TASK BRIEF:
Restate exactly the lines that run from the start of the records below to the line containing "不然会留下吻痕，就是俗稱的「種草莓」。在親吻一陣子後，可以輕柔的咬", counting both ends, and nothing else; pictures stay out.

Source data
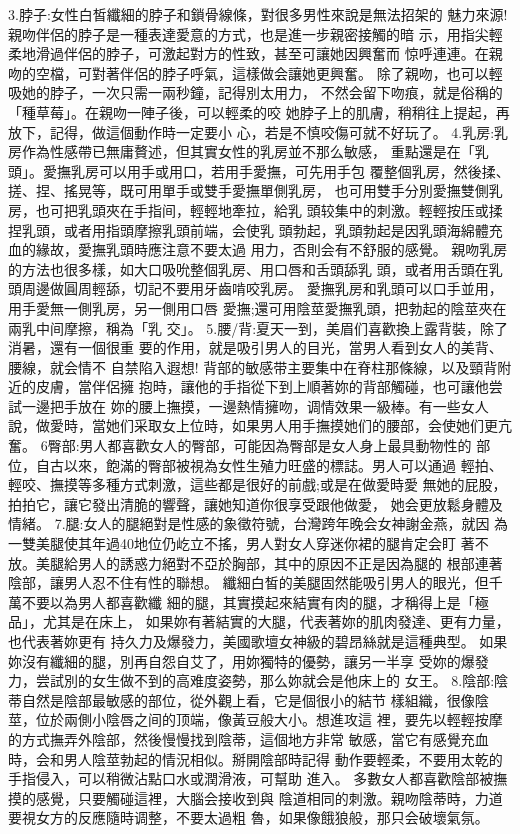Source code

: \documentclass[12pt,UTF8]{ctexbook}
\begin{document}
3.脖子:女性白皙纖細的脖子和鎖骨線條，對很多男性來說是無法招架的
魅力來源!親吻伴侶的脖子是一種表達愛意的方式，也是進一步親密接觸的暗
示，用指尖輕柔地滑過伴侶的脖子，可激起對方的性致，甚至可讓她因興奮而
惊呼連連。在親吻的空檔，可對著伴侶的脖子呼氣，這樣做会讓她更興奮。
除了親吻，也可以輕吸她的脖子，一次只需一兩秒鐘，記得別太用力，
不然会留下吻痕，就是俗稱的「種草莓」。在親吻一陣子後，可以輕柔的咬
她脖子上的肌膚，稍稍往上提起，再放下，記得，做這個動作時一定要小
心，若是不慎咬傷可就不好玩了。
4.乳房:乳房作為性感帶已無庸贅述，但其實女性的乳房並不那么敏感，
重點還是在「乳頭」。愛撫乳房可以用手或用口，若用手愛撫，可先用手包
覆整個乳房，然後揉、搓、捏、搖晃等，既可用單手或雙手愛撫單側乳房，
也可用雙手分別愛撫雙側乳房，也可把乳頭夾在手指间，輕輕地牽拉，給乳
頭较集中的刺激。輕輕按压或揉捏乳頭，或者用指頭摩擦乳頭前端，会使乳
頭勃起，乳頭勃起是因乳頭海綿體充血的緣故，愛撫乳頭時應注意不要太過
用力，否則会有不舒服的感覺。
親吻乳房的方法也很多樣，如大口吸吮整個乳房、用口唇和舌頭舔乳
頭，或者用舌頭在乳頭周邊做圓周輕舔，切記不要用牙齒啃咬乳房。
愛撫乳房和乳頭可以口手並用，用手愛無一側乳房，另一側用口唇
愛撫;還可用陰莖愛撫乳頭，把勃起的陰莖夾在兩乳中间摩擦，稱為「乳
交」。
5.腰/背:夏天一到，美眉们喜歡換上露背裝，除了消暑，還有一個很重
要的作用，就是吸引男人的目光，當男人看到女人的美背、腰線，就会情不
自禁陷入遐想!
背部的敏感带主要集中在脊柱那條線，以及頸背附近的皮膚，當伴侶擁
抱時，讓他的手指從下到上順著妳的背部觸碰，也可讓他尝試一邊把手放在
妳的腰上撫摸，一邊熱情擁吻，调情效果一級棒。有一些女人說，做愛時，當她们采取女上位時，如果男人用手撫摸她们的腰部，会使她们更亢奮。
6臀部:男人都喜歡女人的臀部，可能因為臀部是女人身上最具動物性的
部位，自古以來，飽滿的臀部被視為女性生殖力旺盛的標誌。男人可以通過
輕拍、輕咬、撫摸等多種方式刺激，這些都是很好的前戲;或是在做愛時愛
無她的屁股，拍拍它，讓它發出清脆的響聲，讓她知道你很享受跟他做愛，
她会更放鬆身體及情緒。
7.腿:女人的腿絕對是性感的象徵符號，台灣跨年晚会女神謝金燕，就因
為一雙美腿使其年過40地位仍屹立不搖，男人對女人穿迷你裙的腿肯定会盯
著不放。美腿給男人的誘惑力絕對不亞於胸部，其中的原因不正是因為腿的
根部連著陰部，讓男人忍不住有性的聯想。
纖細白皙的美腿固然能吸引男人的眼光，但千萬不要以為男人都喜歡纖
細的腿，其實摸起來結實有肉的腿，才稱得上是「極品」，尤其是在床上，
如果妳有著結實的大腿，代表著妳的肌肉發達、更有力量，也代表著妳更有
持久力及爆發力，美國歌壇女神級的碧昂絲就是這種典型。
如果妳沒有纖細的腿，別再自怨自艾了，用妳獨特的優勢，讓另一半享
受妳的爆發力，尝試別的女生做不到的高难度姿勢，那么妳就会是他床上的
女王。
8.陰部:陰蒂自然是陰部最敏感的部位，從外觀上看，它是個很小的結节
樣組織，很像陰莖，位於兩側小陰唇之间的顶端，像黃豆般大小。想進攻這
裡，要先以輕輕按摩的方式撫弄外陰部，然後慢慢找到陰蒂，這個地方非常
敏感，當它有感覺充血時，会和男人陰莖勃起的情況相似。掰開陰部時記得
動作要輕柔，不要用太乾的手指侵入，可以稍微沾點口水或潤滑液，可幫助
進入。
多數女人都喜歡陰部被撫摸的感覺，只要觸碰這裡，大腦会接收到與
陰道相同的刺激。親吻陰蒂時，力道要視女方的反應隨時调整，不要太過粗
魯，如果像餓狼般，那只会破壞氣氛。
\end{document}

SOLUTION TO THIS PROBLEM:
Source code

: \documentclass[12pt,UTF8]{ctexbook}
\begin{document}
3.脖子:女性白皙纖細的脖子和鎖骨線條，對很多男性來說是無法招架的
魅力來源!親吻伴侶的脖子是一種表達愛意的方式，也是進一步親密接觸的暗
示，用指尖輕柔地滑過伴侶的脖子，可激起對方的性致，甚至可讓她因興奮而
惊呼連連。在親吻的空檔，可對著伴侶的脖子呼氣，這樣做会讓她更興奮。
除了親吻，也可以輕吸她的脖子，一次只需一兩秒鐘，記得別太用力，
不然会留下吻痕，就是俗稱的「種草莓」。在親吻一陣子後，可以輕柔的咬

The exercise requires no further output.